> Task prompt:
Would you output the entries below only from the line containing "delete branch |" through the line containing "jelas dan meaningful", exactly as they stand and with both ends included?
━━━
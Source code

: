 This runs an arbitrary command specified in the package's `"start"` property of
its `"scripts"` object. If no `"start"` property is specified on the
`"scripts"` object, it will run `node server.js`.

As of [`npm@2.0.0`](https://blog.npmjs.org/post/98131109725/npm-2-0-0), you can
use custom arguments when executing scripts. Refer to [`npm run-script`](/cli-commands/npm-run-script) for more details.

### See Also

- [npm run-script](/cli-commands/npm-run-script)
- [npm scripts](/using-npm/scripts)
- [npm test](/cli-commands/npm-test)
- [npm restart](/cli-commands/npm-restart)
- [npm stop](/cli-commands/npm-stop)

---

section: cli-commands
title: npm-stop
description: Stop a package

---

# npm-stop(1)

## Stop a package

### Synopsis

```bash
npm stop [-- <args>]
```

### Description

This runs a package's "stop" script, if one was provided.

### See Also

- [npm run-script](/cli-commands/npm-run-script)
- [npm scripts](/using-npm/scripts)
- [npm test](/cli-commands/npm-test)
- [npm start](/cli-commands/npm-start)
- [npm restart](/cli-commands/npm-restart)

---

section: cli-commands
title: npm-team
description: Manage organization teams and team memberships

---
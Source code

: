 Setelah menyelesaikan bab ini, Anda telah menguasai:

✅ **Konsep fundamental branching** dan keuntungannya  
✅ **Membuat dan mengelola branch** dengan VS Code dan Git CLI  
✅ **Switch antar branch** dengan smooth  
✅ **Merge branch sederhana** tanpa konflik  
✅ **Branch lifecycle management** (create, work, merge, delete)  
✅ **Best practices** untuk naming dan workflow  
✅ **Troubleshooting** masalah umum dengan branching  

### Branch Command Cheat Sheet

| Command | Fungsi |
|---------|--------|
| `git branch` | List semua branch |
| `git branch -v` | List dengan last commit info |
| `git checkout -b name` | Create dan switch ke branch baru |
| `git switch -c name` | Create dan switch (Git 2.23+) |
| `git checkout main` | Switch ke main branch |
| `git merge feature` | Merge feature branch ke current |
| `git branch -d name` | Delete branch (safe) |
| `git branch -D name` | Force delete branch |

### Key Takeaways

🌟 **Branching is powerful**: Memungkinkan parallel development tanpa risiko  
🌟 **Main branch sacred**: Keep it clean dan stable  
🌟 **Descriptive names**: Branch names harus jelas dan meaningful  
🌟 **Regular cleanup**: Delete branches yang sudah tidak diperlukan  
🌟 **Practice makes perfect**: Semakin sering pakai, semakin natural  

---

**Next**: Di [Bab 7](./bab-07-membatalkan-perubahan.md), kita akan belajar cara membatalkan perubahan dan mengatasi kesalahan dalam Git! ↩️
━━━
> Task output:
| `git branch -D name` | Force delete branch |

### Key Takeaways

🌟 **Branching is powerful**: Memungkinkan parallel development tanpa risiko  
🌟 **Main branch sacred**: Keep it clean dan stable  
🌟 **Descriptive names**: Branch names harus jelas dan meaningful  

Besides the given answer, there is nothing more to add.